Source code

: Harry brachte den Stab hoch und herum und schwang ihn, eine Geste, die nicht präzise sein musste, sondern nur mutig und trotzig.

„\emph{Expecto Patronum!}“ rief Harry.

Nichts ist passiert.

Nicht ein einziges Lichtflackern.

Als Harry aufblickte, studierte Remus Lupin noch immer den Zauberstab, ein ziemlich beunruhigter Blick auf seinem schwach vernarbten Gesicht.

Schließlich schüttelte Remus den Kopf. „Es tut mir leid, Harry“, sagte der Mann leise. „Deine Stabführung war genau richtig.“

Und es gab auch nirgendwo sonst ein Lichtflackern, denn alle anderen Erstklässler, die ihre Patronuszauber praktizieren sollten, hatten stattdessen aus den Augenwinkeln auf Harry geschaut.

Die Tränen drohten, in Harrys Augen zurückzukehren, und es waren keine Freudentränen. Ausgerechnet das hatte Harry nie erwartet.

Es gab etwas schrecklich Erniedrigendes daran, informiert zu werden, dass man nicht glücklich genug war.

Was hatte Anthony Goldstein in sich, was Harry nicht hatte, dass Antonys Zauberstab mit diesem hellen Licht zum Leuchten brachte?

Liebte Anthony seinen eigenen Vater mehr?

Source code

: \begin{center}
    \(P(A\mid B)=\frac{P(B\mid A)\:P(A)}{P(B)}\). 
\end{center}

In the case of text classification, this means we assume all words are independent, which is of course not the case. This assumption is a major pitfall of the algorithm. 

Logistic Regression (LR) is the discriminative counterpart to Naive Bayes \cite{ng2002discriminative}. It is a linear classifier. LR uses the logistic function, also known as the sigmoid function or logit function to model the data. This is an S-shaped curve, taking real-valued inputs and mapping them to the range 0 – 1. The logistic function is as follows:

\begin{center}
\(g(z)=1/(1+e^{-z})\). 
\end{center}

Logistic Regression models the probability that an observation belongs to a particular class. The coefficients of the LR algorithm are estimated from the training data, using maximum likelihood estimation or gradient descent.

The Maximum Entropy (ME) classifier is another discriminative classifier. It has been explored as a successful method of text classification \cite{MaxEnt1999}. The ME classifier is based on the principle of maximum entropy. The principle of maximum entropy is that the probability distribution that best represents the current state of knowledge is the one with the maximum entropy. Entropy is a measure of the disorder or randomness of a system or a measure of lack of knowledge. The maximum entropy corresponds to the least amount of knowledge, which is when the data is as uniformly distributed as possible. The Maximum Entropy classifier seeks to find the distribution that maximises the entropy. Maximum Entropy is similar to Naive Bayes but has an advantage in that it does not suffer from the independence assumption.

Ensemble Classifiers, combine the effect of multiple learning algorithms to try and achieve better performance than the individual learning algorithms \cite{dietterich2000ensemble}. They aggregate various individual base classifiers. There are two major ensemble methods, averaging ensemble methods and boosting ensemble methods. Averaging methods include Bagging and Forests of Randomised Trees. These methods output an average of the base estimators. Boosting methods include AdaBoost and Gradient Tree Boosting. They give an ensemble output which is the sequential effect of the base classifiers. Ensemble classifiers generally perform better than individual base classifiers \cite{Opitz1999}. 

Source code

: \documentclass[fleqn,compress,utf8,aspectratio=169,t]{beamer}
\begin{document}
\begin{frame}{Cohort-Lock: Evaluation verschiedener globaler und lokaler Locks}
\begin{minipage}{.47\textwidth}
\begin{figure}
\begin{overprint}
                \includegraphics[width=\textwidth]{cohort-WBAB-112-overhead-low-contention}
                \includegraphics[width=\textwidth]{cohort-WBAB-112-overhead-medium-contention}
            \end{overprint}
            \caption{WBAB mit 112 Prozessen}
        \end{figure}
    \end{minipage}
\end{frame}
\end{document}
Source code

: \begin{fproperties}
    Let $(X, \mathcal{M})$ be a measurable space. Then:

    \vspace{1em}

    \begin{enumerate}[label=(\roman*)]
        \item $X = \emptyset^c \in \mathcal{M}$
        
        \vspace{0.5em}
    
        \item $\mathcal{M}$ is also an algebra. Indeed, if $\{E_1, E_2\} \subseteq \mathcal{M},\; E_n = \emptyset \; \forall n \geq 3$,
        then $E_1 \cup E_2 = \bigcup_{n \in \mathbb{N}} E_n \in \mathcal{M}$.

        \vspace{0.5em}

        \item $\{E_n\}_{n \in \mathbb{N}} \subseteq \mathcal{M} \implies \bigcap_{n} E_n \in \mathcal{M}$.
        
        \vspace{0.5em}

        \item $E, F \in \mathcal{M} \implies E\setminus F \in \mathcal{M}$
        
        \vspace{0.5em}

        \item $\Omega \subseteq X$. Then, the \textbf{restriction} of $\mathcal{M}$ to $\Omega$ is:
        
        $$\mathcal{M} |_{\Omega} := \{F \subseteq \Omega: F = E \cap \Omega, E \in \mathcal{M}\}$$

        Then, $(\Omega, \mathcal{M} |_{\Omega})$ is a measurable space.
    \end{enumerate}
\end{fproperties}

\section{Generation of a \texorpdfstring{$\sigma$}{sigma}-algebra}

* Directions for this task *
Would you copy out every line in the records that includes the string "item"?

* Output of the task *
        \item $X = \emptyset^c \in \mathcal{M}$
        \item $\mathcal{M}$ is also an algebra. Indeed, if $\{E_1, E_2\} \subseteq \mathcal{M},\; E_n = \emptyset \; \forall n \geq 3$,
        \item $\{E_n\}_{n \in \mathbb{N}} \subseteq \mathcal{M} \implies \bigcap_{n} E_n \in \mathcal{M}$.
        \item $E, F \in \mathcal{M} \implies E\setminus F \in \mathcal{M}$
        \item $\Omega \subseteq X$. Then, the \textbf{restriction} of $\mathcal{M}$ to $\Omega$ is:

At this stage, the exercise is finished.